** WHAT YOU HAVE TO DO **
Give again, unaltered, the lines of the listing below that run from the line having "- ✅ Responsive design" through the line having "- ✅ Security policies".

>>>

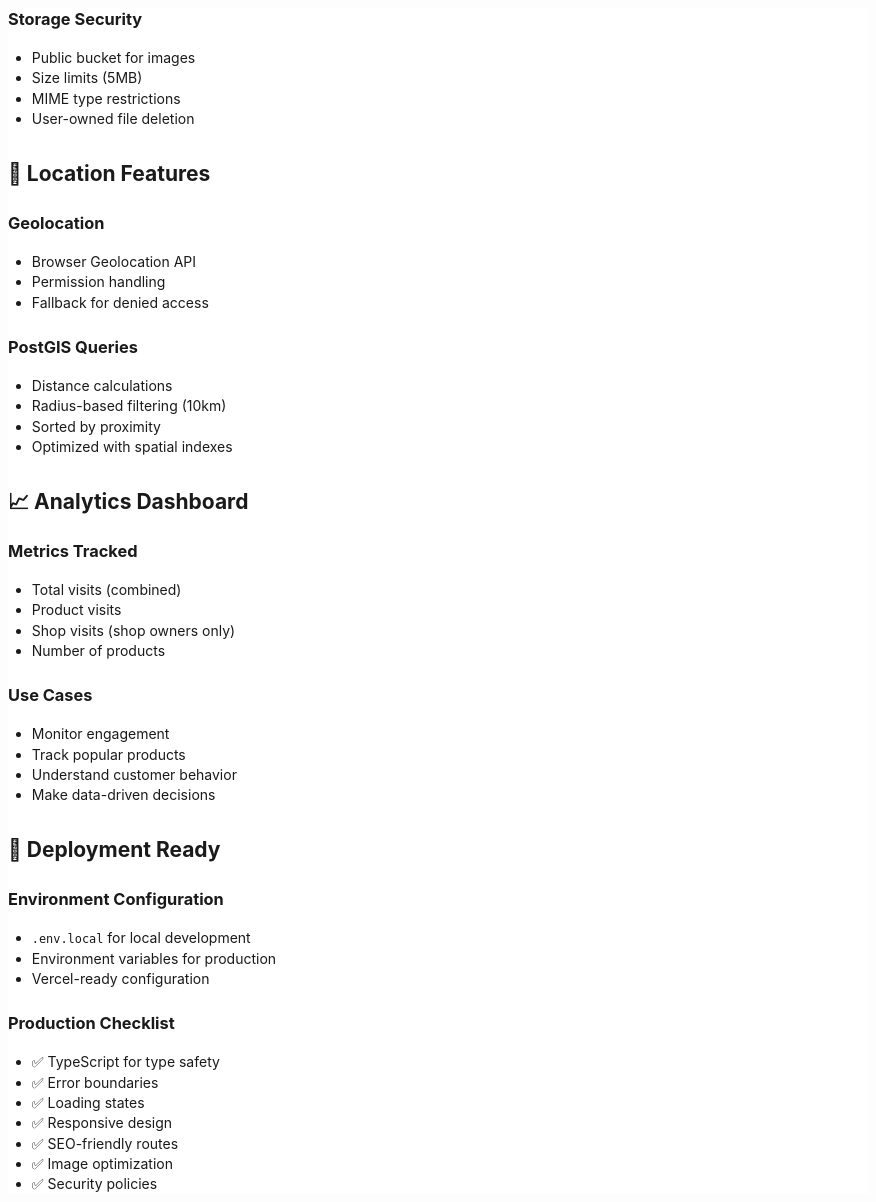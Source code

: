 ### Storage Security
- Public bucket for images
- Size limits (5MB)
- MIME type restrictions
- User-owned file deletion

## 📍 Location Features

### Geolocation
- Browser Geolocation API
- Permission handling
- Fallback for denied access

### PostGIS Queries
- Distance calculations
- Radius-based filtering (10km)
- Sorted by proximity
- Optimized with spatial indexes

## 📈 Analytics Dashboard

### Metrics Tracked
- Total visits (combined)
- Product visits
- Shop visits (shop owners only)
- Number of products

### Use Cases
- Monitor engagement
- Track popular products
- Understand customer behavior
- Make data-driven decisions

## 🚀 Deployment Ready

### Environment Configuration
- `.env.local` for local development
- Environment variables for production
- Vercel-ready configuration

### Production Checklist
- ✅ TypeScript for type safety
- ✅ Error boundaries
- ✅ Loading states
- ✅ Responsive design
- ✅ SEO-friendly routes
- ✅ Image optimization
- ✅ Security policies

<<<
>>>

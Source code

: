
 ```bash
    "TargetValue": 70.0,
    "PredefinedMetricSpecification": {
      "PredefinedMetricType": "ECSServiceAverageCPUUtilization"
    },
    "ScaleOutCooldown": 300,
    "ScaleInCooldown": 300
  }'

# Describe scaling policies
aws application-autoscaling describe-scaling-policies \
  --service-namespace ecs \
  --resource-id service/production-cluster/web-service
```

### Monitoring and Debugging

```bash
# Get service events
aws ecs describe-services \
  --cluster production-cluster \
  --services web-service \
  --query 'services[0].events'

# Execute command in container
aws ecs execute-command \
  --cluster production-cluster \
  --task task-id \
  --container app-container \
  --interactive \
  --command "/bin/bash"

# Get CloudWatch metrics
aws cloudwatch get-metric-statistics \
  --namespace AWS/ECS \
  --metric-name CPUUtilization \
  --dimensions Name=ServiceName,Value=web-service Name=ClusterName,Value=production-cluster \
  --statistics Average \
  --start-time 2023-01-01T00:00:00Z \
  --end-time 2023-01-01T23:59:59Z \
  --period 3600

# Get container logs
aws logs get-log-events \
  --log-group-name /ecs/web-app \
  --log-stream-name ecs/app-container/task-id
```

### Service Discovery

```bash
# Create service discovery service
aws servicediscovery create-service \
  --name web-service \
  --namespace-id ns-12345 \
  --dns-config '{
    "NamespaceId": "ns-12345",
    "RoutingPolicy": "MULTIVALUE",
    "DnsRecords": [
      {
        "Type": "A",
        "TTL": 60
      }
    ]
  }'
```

<<<
>>>

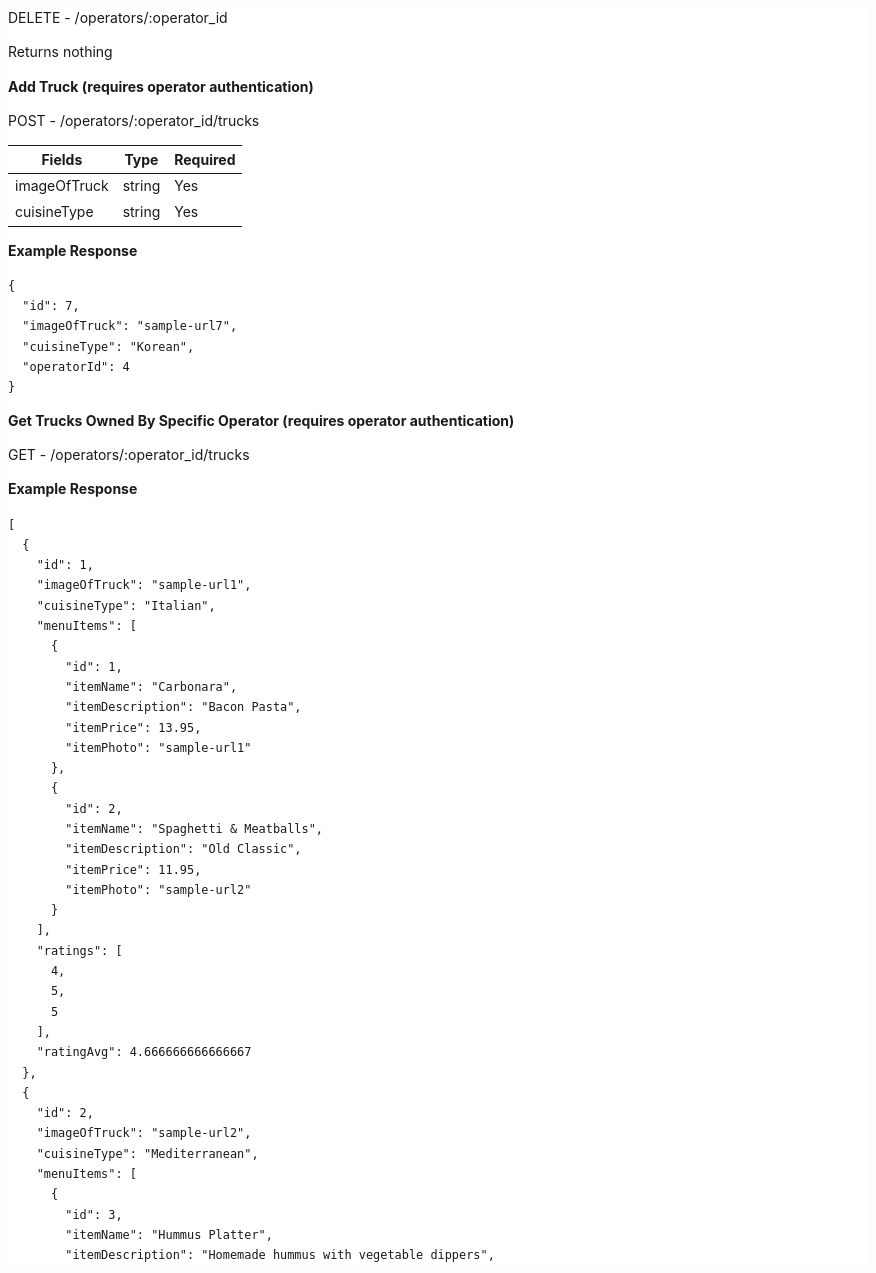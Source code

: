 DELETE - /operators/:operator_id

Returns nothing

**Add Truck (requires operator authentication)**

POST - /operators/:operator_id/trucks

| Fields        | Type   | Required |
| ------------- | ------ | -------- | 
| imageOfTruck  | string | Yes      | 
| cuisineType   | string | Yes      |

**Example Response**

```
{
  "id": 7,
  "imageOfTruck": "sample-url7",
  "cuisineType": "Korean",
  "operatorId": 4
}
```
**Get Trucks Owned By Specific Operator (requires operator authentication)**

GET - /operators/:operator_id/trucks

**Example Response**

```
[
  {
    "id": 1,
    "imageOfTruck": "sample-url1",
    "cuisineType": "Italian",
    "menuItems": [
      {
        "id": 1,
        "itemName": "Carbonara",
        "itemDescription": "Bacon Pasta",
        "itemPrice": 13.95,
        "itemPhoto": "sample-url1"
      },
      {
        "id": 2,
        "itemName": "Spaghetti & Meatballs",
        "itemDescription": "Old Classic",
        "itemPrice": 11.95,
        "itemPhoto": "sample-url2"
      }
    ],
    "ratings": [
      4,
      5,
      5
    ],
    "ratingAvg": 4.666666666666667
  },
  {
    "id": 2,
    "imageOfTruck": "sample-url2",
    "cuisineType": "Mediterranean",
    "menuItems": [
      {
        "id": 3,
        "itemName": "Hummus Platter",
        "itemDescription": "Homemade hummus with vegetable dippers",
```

<<<

** WRITTEN SOLUTION **
- ✅ Responsive design
- ✅ SEO-friendly routes
- ✅ Image optimization
- ✅ Security policies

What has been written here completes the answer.